ストップモーションスタジオのドワーフが開発中の時代劇アニメ『HIDARI』が、「第79回 カンヌ国際映画祭」(5月12日~23日)併設の映画見本市「マルシェ・ドゥ・フィルム」(5月12日~20日)で開催されるアニメーションプログラム「Cannes Animation」の「アヌシー・アニメーションショーケース」に選出された。

 現地時間5月17日には、原案・脚本・監督を務める川村真司とプロデューサーの松本紀子が登壇し、パイロットフィルムの上映とともに、長編映画化に向けたプレゼンテーションを行う。

 『HIDARI』は、数多くの作品と逸話が残る、実在不明の伝説的彫刻職人「左甚五郎」の物語を、彼の作品と同じ木彫人形を使って描くストップモーション時代劇。江戸時代の日本を舞台に、実在した歴史上の事件や人物と、オリジナルキャラクターたちが交じりあい、江戸城改築工事の現場で陰謀に巻き込まれた一人の男の復讐譚を描く。

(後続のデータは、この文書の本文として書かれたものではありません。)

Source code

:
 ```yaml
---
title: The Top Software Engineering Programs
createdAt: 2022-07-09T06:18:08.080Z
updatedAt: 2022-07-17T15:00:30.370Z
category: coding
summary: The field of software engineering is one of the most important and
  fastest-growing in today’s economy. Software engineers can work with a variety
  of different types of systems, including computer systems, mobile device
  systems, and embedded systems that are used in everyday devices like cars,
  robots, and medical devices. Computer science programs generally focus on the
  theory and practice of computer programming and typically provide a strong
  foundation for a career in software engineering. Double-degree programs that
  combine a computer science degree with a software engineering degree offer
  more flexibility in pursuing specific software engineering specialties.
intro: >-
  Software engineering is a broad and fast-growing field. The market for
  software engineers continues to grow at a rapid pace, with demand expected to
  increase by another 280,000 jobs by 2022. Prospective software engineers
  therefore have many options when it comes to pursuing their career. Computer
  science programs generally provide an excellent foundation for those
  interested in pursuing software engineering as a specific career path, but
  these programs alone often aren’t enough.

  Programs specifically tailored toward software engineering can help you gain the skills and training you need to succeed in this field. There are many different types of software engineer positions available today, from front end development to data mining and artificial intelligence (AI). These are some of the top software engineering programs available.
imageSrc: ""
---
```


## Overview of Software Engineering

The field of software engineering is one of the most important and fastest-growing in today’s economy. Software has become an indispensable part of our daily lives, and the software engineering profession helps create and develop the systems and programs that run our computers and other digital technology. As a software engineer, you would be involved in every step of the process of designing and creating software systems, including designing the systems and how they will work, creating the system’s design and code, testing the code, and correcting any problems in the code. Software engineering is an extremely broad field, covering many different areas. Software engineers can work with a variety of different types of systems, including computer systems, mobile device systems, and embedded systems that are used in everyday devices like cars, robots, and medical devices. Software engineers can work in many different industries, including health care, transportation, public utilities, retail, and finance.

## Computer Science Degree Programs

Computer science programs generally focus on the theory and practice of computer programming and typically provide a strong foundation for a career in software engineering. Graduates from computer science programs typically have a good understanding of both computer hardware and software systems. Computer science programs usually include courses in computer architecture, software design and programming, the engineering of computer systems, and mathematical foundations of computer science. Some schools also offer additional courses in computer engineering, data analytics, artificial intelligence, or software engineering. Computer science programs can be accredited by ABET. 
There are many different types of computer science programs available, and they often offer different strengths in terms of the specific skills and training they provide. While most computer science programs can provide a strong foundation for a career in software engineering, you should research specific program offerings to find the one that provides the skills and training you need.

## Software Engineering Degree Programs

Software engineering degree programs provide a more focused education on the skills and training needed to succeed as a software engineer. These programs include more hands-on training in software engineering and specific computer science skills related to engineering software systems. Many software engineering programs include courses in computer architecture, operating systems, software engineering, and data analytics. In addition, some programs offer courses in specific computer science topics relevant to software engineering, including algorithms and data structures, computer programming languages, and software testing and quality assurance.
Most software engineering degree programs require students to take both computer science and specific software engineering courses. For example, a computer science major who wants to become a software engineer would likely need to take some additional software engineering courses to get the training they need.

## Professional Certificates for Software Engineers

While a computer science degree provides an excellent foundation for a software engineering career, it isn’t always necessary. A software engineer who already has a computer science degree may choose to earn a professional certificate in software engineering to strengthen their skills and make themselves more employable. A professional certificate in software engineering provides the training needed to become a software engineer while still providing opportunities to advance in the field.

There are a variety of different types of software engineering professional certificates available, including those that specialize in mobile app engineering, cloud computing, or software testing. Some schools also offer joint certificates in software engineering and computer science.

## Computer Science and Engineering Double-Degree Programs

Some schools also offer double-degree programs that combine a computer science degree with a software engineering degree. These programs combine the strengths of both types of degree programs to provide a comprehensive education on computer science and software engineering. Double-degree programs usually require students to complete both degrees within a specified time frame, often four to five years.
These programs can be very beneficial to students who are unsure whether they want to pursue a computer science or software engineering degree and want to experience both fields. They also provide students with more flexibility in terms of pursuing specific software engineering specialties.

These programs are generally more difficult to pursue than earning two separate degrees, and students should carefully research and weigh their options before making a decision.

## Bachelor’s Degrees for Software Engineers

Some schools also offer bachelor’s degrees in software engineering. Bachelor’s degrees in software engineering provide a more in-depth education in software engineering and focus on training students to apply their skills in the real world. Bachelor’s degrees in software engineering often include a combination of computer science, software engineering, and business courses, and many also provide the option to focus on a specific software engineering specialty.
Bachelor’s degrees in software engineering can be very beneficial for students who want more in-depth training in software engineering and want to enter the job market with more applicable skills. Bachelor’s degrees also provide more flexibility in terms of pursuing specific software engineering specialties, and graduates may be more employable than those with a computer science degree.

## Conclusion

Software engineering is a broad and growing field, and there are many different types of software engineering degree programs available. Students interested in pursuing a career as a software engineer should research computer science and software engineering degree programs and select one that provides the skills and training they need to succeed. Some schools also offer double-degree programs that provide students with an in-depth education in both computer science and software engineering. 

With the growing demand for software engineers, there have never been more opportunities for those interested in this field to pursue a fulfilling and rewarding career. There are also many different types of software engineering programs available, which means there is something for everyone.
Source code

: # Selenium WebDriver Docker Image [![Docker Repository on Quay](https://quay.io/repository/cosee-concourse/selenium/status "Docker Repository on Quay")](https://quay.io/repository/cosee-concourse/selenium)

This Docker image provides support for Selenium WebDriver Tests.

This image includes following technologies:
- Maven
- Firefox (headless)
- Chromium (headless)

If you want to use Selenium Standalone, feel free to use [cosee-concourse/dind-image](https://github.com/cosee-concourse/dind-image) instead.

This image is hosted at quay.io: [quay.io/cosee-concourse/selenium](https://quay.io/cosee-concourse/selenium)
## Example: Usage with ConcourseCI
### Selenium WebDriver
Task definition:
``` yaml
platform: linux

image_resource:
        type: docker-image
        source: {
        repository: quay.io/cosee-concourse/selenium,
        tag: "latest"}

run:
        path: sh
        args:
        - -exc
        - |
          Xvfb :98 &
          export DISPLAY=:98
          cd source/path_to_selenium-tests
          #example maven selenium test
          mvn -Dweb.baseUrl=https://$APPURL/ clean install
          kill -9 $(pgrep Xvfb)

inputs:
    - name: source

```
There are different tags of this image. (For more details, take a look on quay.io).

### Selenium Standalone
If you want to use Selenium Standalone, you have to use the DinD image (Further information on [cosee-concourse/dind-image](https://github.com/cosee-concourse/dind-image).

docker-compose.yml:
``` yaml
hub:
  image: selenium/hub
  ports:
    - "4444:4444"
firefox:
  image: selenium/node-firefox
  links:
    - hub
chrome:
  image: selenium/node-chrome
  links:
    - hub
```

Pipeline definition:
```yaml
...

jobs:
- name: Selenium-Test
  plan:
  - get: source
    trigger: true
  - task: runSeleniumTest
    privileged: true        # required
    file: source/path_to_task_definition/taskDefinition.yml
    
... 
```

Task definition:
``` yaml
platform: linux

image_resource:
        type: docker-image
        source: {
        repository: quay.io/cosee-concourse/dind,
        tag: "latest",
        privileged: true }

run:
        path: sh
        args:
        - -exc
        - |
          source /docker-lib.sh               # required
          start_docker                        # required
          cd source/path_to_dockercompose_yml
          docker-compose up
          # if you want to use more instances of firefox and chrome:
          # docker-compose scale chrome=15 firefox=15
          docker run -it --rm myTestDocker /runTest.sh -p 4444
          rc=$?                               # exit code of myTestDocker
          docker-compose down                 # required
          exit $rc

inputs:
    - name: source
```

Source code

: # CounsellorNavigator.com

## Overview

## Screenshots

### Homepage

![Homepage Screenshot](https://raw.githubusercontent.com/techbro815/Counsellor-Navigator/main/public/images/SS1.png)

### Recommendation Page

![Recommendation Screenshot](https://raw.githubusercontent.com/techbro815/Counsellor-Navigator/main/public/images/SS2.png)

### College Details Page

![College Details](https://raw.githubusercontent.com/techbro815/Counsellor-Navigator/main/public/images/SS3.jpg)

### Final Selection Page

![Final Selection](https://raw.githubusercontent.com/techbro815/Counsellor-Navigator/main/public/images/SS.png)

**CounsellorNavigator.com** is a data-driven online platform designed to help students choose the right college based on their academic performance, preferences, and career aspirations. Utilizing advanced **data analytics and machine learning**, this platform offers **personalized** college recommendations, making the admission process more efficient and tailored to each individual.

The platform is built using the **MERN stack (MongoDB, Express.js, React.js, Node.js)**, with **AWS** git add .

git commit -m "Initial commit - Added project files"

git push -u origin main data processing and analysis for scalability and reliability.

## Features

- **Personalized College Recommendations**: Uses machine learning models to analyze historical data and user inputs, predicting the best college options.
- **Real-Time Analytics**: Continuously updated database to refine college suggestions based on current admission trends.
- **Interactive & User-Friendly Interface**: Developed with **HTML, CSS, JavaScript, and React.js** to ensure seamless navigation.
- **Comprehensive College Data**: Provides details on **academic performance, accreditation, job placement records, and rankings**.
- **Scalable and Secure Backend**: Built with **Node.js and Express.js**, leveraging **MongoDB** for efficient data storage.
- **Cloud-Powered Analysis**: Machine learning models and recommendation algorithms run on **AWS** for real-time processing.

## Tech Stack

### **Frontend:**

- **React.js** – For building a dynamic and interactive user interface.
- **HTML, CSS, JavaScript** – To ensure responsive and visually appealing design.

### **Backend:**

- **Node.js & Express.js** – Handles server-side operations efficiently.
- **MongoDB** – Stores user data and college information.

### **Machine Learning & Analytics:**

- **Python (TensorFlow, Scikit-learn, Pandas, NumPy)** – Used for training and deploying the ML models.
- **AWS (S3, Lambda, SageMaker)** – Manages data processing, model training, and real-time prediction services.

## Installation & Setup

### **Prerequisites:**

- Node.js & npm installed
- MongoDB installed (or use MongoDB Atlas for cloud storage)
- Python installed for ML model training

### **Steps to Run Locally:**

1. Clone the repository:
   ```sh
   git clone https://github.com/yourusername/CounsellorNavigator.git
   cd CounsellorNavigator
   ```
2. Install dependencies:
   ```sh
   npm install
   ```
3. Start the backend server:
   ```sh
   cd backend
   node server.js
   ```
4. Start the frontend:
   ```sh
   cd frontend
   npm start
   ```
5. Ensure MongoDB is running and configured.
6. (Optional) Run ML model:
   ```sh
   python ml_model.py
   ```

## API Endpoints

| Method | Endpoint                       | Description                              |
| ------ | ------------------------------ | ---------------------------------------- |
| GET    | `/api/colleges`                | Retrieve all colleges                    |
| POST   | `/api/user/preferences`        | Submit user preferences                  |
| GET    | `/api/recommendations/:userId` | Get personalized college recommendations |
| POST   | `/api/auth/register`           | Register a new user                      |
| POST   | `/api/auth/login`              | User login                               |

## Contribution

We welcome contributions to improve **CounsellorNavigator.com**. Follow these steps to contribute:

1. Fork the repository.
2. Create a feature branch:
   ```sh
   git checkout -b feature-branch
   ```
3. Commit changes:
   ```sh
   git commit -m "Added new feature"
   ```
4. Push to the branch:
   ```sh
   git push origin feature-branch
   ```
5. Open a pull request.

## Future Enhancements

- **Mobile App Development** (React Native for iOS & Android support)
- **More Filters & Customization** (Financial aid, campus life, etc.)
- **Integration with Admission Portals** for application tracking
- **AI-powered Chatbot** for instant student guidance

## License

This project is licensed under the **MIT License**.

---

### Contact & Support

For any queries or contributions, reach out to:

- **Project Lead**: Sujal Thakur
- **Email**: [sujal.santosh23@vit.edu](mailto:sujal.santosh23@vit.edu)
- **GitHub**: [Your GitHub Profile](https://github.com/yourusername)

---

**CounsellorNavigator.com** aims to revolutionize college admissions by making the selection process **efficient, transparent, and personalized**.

 YouTubeで公開されたパイロット版は490万回再生を突破し、世界20以上の映画祭で受賞するなど、国際的な注目を集めてきた。制作はドワーフを中心に、川村監督のクリエイティブスタジオ・Whatever、ストップモーション分野で評価の高いTECARATの3社が共同で進行。現在は文化庁の支援事業「Film Frontier 長編アニメクリエイター支援」に選出され、長編化に向けた企画開発が進められている。

 資金面では、日本発オリジナルコンテンツをグローバルに届けることを目指すコンテンツファイナンス企業Questryによる支援が決まっており、新たな枠組みで、さらなる資金調達を進めている。

 またドワーフは、昨年の『Sunny』に続き同プログラムに2年連続で選出。世界でも例のない快挙となる。

 「アヌシー・アニメーションショーケース」の選出作品は多くが長編映画として完成・公開に至っており、過去には岩井澤健治監督『ひな』(2023年選出、長編映画制作中)や、松本大洋原作『Sunny』などが選出されている。直近では、四宮義俊監督『花緑青が明ける日に』が2024年に選出された後、「第76回ベルリン国際映画祭」コンペティション部門に正式出品され、今年3月に全国公開を果たしている。

 国際共同制作や配給につながる重要な場として知られる同ショーケース。世界の注目を集める『HIDARI』の今後の展開に注目だ。

■監督:川村真司のコメント

 夢の一つであったカンヌ映画祭にこうした形で参加することができ、大変光栄です。パイロットフィルムを完成させてから長編映画化へ向けた脚本作りや仲間集めをずっとチームと共に続けてきました。本彫の人形を一コマずつ動かして、アニメのようなアクション満載の時代劇を撮る。これは日本からしか生まれないようなユニークな映像表現だと思っています。今回このCannes Animation「アヌシー・アニメーションショーケース」という素晴らしいピッチの機会を得られたので、この作品への強い想いを世界中の映画関係者に届けてきたいと思います。

■プロデューサー:松本紀子のコメント

 パイロットの完成から3年。いま、Cannes Animation「アヌシー・アニメーションショーケース」でのピッチの機会をいただけたことは、この『HIDARI』という作品が、大きな物語を持った長編になることを信じて、期待してくださる人々がいることだと感じ、この上もなくうれしく思っています。コマ撮りのプロデューサーとしてさまざまな作品を手がけてきましたが、この作品はこれまでにないスケールの挑戦だと感じています。この作品の物語も含む全貌、そして新しい挑戦や出会いに満ちたワクワクする旅路と現在地、それを共に歩んでいる素晴らしい仲間のことをお話ししつつ、長編映画化を実現するためのパートナーを世界中から見つけていきたいと思います!